Tuesday, August 11, 2009

'Sexual abuse of a minor' in immigration law

(My thanks to IntLawGrrls for the opportunity to contribute this guest post on my scholarship)

When Juan Elias Estrada-Espinoza, a lawful permanent resident of the United States, was 20 years old, he met and started a relationship with a woman four or five years younger than himself. The couple lived with Estrada-Espinoza’s parents and raised a child together. Several years later, however, the state of California convicted Estrada-Espinoza of statutory rape. The Department of Homeland Security then instituted removal proceedings against Estrada-Espinoza, who now qualified as a deportable “aggravated felon” under § 237(a)(2)(A)(iii) of the Immigration and Nationality Act.
In part, an “aggravated felon” is defined by that Act as a person who commits “murder, rape, or sexual abuse of a minor.” While the first two offenses appear relatively uncontroversial, courts have split over the correct interpretation of “sexual abuse of a minor.” Some courts (the U.S. Courts of Appeals for the Second, Third, Fifth, Seventh, and Eleventh Circuits), following the interpretation of the Board of Immigration Appeal, have chosen to apply the definition of “sexual abuse” as defined by 18 U.S.C. § 3509(a)(8), a federal provision construing the rights of child witnesses. This definition covers offenses against all children (anyone under 18), indecent exposure offenses, and does not include an age-span gap provision (permitting an adult to engage in sexual activity with a child who is within four or five years of the adult’s age). Thus, courts adhering to § 3509 could deport a legal alien convicted of indecent exposure, or one who had engaged in sexual activity with a peer (i.e., an 19 year old who had sex with a 17 year old).

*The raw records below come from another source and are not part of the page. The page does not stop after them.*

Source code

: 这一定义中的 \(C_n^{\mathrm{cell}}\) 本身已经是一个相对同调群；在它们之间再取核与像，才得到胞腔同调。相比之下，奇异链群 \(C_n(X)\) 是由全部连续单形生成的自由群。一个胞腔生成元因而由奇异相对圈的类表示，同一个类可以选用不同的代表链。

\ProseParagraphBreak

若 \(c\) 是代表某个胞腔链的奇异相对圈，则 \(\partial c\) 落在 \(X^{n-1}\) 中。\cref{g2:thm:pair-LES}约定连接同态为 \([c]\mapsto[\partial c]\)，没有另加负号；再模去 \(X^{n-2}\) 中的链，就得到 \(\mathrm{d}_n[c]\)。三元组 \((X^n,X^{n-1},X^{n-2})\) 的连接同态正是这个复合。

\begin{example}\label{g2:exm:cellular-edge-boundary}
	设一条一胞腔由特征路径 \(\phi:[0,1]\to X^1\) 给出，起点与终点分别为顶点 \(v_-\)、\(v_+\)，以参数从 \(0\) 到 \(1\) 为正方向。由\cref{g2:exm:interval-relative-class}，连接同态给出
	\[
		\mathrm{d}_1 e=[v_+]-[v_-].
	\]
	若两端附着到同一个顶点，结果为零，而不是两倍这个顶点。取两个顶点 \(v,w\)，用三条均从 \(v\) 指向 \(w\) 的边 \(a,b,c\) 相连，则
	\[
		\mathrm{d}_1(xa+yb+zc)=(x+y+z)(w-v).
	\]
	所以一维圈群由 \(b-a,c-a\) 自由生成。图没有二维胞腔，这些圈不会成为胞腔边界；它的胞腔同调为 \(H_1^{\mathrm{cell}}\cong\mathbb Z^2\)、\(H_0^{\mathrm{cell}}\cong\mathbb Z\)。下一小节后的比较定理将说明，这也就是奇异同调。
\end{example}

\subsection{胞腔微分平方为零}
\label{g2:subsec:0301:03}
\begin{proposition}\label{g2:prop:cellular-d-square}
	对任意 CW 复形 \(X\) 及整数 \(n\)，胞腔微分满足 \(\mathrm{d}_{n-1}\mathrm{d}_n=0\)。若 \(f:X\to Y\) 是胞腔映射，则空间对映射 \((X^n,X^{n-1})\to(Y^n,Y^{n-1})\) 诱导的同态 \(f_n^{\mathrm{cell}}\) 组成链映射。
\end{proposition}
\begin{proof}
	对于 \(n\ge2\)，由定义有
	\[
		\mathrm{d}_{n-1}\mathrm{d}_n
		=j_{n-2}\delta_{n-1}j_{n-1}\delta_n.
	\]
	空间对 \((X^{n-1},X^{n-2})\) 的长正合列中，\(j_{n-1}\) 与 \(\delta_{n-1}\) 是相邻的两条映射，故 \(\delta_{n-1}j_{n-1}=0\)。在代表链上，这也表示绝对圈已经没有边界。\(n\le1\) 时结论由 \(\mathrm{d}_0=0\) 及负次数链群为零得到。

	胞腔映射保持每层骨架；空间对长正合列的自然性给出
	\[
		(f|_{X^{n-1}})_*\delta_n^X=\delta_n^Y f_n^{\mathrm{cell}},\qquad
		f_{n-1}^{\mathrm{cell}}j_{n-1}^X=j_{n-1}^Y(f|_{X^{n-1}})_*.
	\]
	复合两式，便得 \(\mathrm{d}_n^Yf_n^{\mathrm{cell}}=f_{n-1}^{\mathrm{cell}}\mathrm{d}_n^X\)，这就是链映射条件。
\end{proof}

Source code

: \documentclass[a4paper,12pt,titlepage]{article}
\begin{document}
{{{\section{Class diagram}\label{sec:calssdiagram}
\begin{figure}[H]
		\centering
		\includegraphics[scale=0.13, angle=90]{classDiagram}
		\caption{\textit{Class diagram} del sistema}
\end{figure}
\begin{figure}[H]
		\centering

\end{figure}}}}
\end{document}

With its the recent decision in Estrada-Espinoza v. Mukasey, however, the Ninth Circuit rejected the § 3509 approach of other appellate courts. The Ninth Circuit instead preferred the definition of “sexual abuse of a minor” embedded in 18 U.S.C. § 2242 et seq., provisions in substantive federal criminal law. This narrower definition excludes indecent exposure offenses, criminalizes only sexual contact with children 16 years or younger, and includes a four-year age-span gap provision. The 19 year old convicted of statutory rape based on his relationship with a 15 year old would be safe from deportation, as would an adult who repeatedly exposed himself to a 5 year old, or a 50 year old who had consensual sex with a 16 year-old.
This circuit split presents an opportunity to consider how we want immigration law to be applied, and what we believe to be the purpose of statutory rape laws. Currently, this split is resulting in the uneven and unfair application of deportation proceedings to legal aliens; an alien in one state might be deported for behavior that an alien just over the border can undertake in safety.

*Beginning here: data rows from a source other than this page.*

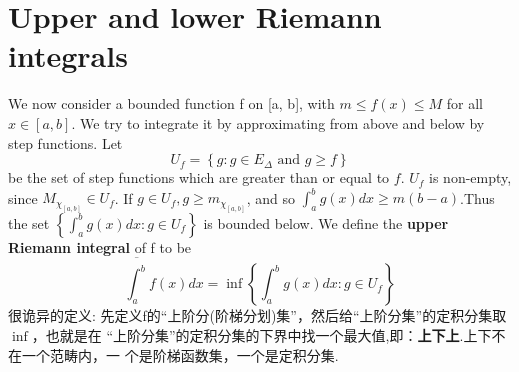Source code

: \documentclass[12pt]{book}
\theoremstyle{definition}\newtheorem{dfn}{Définition}[chapter]
\theoremstyle{plain}\newtheorem{thm}{Théorème}[chapter]
\theoremstyle{plain}\newtheorem{prp}{Proposition}[chapter]
\theoremstyle{plain}\newtheorem{lem}{\bf Lemme}[chapter]
\theoremstyle{plain}\newtheorem{axm}{\bf Axiome}[chapter]
\theoremstyle{plain}\newtheorem{lmm}{\bf Lemme}[chapter]
\theoremstyle{plain}\newtheorem{exm}{\bf Example}[chapter]
\theoremstyle{plain}\newtheorem{cor}{\bf Corollaire}[chapter]
\theoremstyle{remark}\newtheorem{rem}{Remarque}[chapter]
\begin{document}
\section{Upper and lower Riemann integrals}
We now consider a bounded function f on [a, b], with $m \le f(x) \le M$ for all
$x \in [a, b].$  We try to integrate it by approximating from above and below by
step functions. Let
$$U_f = \left\{g : g \in E_{\Delta}\text{ and }g \ge f\right\}$$
be the set of step functions which are greater than or equal to $f$. $U_f$ is
non-empty, since $M_{\chi_{[a,b]}} \in U_f$. If $g \in U_f, g \ge m_{\chi_{[a,b]}}$, and so
$\int_{a}^{b}g(x) dx \ge m(b-a)$.Thus the set $\left\{\int^b_a g(x) dx : g \in U_f\right\}$ is bounded below. We define
the {\bf upper Riemann integral} of f to be
$$
\overline{\int^b_a}f(x)d x=\inf\left\{\int^b_a g(x) dx : g \in U_f\right\}
$$
很诡异的定义: 先定义f的“上阶分(阶梯分划)集”，然后给“上阶分集”的定积分集取$\inf$，也就是在
“上阶分集”的定积分集的下界中找一个最大值,即：{\bf 上下上}.上下不在一个范畴内，一
个是阶梯函数集，一个是定积分集.
\end{document}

Deportation is severe in its consequences. Yet immigration law is considered civil, not criminal, law, a categorization that means aliens are not afforded many of the protections that criminal defendants enjoy, such as right to counsel. On account of this situation, a principle of lenity long-standing in immigration law holds that ambiguities should be resolved in favor of the alien. As Congress passes more and more restrictive laws towards legal aliens, it is perhaps more important than ever before to give aliens the benefit of the doubt, and to choose a narrower definition of “sexual abuse,” one that would result in fewer deportations.
Of course, in resolving ambiguities in favor of the alien, it is crucial that the law not relax its protection of sexually abused minors.

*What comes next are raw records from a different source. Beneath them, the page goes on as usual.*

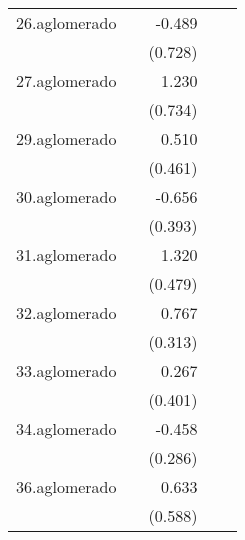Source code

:{\begin{longtable}{l*{4}{D{.}{.}{-1}}}
\addlinespace
26.aglomerado&                     &      -0.489         &                     &                     \\
            &                     &     (0.728)         &                     &                     \\
\addlinespace
27.aglomerado&                     &       1.230         &                     &                     \\
            &                     &     (0.734)         &                     &                     \\
\addlinespace
29.aglomerado&                     &       0.510         &                     &                     \\
            &                     &     (0.461)         &                     &                     \\
\addlinespace
30.aglomerado&                     &      -0.656         &                     &                     \\
            &                     &     (0.393)         &                     &                     \\
\addlinespace
31.aglomerado&                     &       1.320\sym{**} &                     &                     \\
            &                     &     (0.479)         &                     &                     \\
\addlinespace
32.aglomerado&                     &       0.767\sym{*}  &                     &                     \\
            &                     &     (0.313)         &                     &                     \\
\addlinespace
33.aglomerado&                     &       0.267         &                     &                     \\
            &                     &     (0.401)         &                     &                     \\
\addlinespace
34.aglomerado&                     &      -0.458         &                     &                     \\
            &                     &     (0.286)         &                     &                     \\
\addlinespace
36.aglomerado&                     &       0.633         &                     &                     \\
            &                     &     (0.588)         &                     &                     \\

\end{longtable}}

Statutory rape law, initially created to protect the chastity of virtuous young females, has developed to encompass competing feminist concerns. On one hand, feminists fear that looser statutory rape laws will simply enable the sexual exploitation of the children by unscrupulous adults. On the other hand, overly strict statutory rape laws will strip consenting youths of their ability to define and determine their own sexual behavior. The legal line must be drawn in a way which balances both of these concerns.
The fact that most state statutory rape laws both allow for a lower-than-18 age of consent and encompass an age-span gap provision indicates a general comfort with allowing older teenagers a certain amount of sexual autonomy. The definition in the Immigration and Nationality Act of “sexual abuse of a minor” should reflect society’s general determination of the proper balance between youth protection and sexual autonomy. Coupling this feminist-approved purpose of statutory rape laws with the principle of lenity, courts would be wise to follow the Ninth Circuit’s approach and apply the narrower definition of “sexual abuse of a minor,” drawn from the federal criminal code, to aliens facing deportation as aggravated felons.